У исторического случая, на который отозвалась Ахматова, есть имя: Сталин, сталинизм, сталинская жестокость, его азиатская подозрительность, его статическое восприятие действительности с вытекающим из этого безразличием к отдельным существованиям, единицам в отвлеченных выкладках и таблицах. А вокруг и в ответ исторической случайности – то есть того, чего могло бы и не быть, – пышный, отнюдь не случайный расцвет всего, что ей психически соответствовало, расцвет угодничества, беззастенчивого карьеризма с необходимыми для успеха карьеры подножками, с малодушием, лестью, юркостью, пронырливостью. Вокруг и в ответ случайности – разгул опричнины, пробуждение зверя, дремавшего в сознаниях. Не будь подходящих условий, зверь продолжал бы спать и носители его умерли бы, вероятно, почтенными, уважаемыми старцами, иные даже столпами общества, примером молодежи, и никто бы не знал, на что они способны. (Что-то подобное сказал незадолго до смерти Наполеон об изменивших ему маршалах, но не в плане жестокости, а именно в плане малодушия и низости.)

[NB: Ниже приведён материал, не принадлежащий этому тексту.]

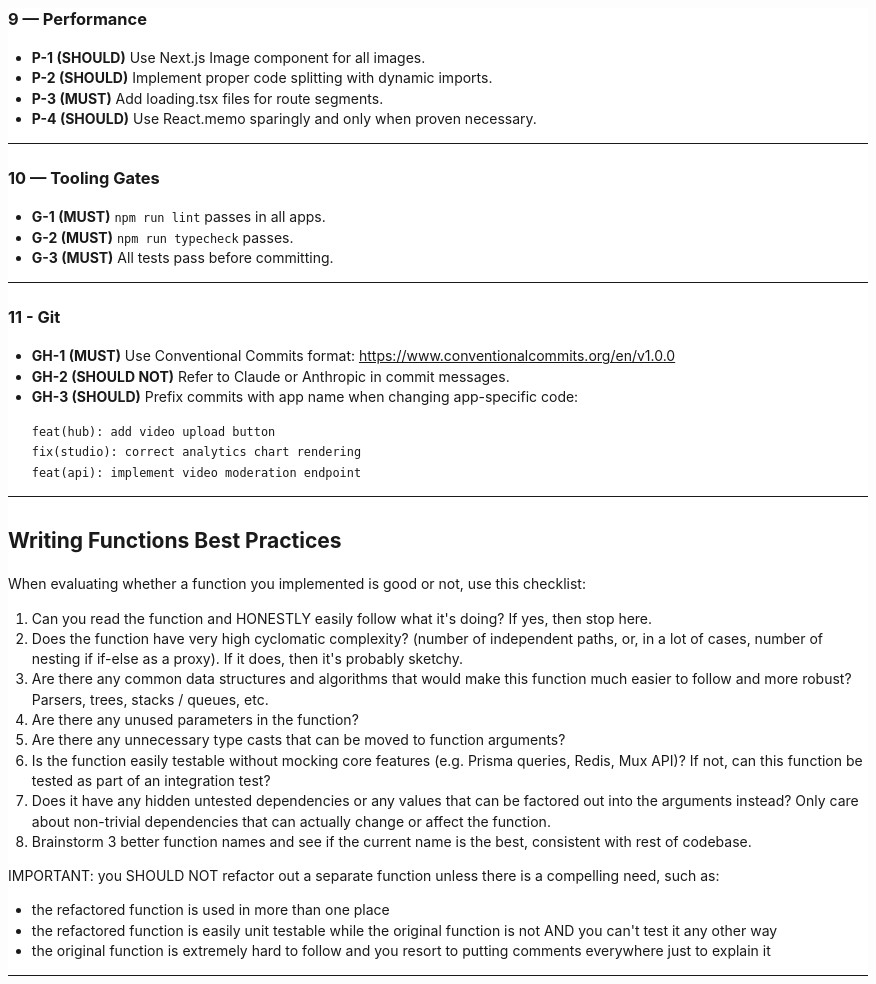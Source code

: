 ### 9 — Performance

- **P-1 (SHOULD)** Use Next.js Image component for all images.
- **P-2 (SHOULD)** Implement proper code splitting with dynamic imports.
- **P-3 (MUST)** Add loading.tsx files for route segments.
- **P-4 (SHOULD)** Use React.memo sparingly and only when proven necessary.

---

### 10 — Tooling Gates

- **G-1 (MUST)** `npm run lint` passes in all apps.  
- **G-2 (MUST)** `npm run typecheck` passes.
- **G-3 (MUST)** All tests pass before committing.

---

### 11 - Git

- **GH-1 (MUST)** Use Conventional Commits format: https://www.conventionalcommits.org/en/v1.0.0
- **GH-2 (SHOULD NOT)** Refer to Claude or Anthropic in commit messages.
- **GH-3 (SHOULD)** Prefix commits with app name when changing app-specific code:
  ```
  feat(hub): add video upload button
  fix(studio): correct analytics chart rendering
  feat(api): implement video moderation endpoint
  ```

---

## Writing Functions Best Practices

When evaluating whether a function you implemented is good or not, use this checklist:

1. Can you read the function and HONESTLY easily follow what it's doing? If yes, then stop here.
2. Does the function have very high cyclomatic complexity? (number of independent paths, or, in a lot of cases, number of nesting if if-else as a proxy). If it does, then it's probably sketchy.
3. Are there any common data structures and algorithms that would make this function much easier to follow and more robust? Parsers, trees, stacks / queues, etc.
4. Are there any unused parameters in the function?
5. Are there any unnecessary type casts that can be moved to function arguments?
6. Is the function easily testable without mocking core features (e.g. Prisma queries, Redis, Mux API)? If not, can this function be tested as part of an integration test?
7. Does it have any hidden untested dependencies or any values that can be factored out into the arguments instead? Only care about non-trivial dependencies that can actually change or affect the function.
8. Brainstorm 3 better function names and see if the current name is the best, consistent with rest of codebase.

IMPORTANT: you SHOULD NOT refactor out a separate function unless there is a compelling need, such as:
  - the refactored function is used in more than one place
  - the refactored function is easily unit testable while the original function is not AND you can't test it any other way
  - the original function is extremely hard to follow and you resort to putting comments everywhere just to explain it

---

Я была тогда с моим народомТам, где мой народ, к несчастью, был, —
пишет Ахматова.
К «несчастью». Было ли несчастье заложено в самом ходе событий как нечто неотвратимое? Можно ли было предвидеть его размеры, его остроту и длительность? Нет, конечно. Карамзинский вопрос, может быть, по-новому и возник бы, да и должен был возникнуть уже при Ленине. Но продержавшаяся тридцать лет смесь марксизма с чингисхановщиной есть историческая случайность, и, оглядываясь на нее, приходишь к мысли, что самое страшное в так называемом «культе личности» есть не самая «личность», а именно «культ» ее. Потому что культ – явление повторное, с чертами российской, «рассейской» органичности, и обнаруживается это и в наши дни. Культ подделывается к личности, отражает ее свойства, в раболепном усердии усиливает их, забегает вперед, заранее со всем соглашаясь, всем восхищаясь, не говоря уже о том, что всё оправдывая. В соответствии с чудовищным духовным обликом данной «личности» достался в удел России и чудовищный «культ». И, думая теперь о России, недоумеваешь: как люди смотрят там друг другу в глаза – те именно люди, которые в слезах умиления, с дрожью восторга в голосе благодарили вождя и учителя за счастливую жизнь?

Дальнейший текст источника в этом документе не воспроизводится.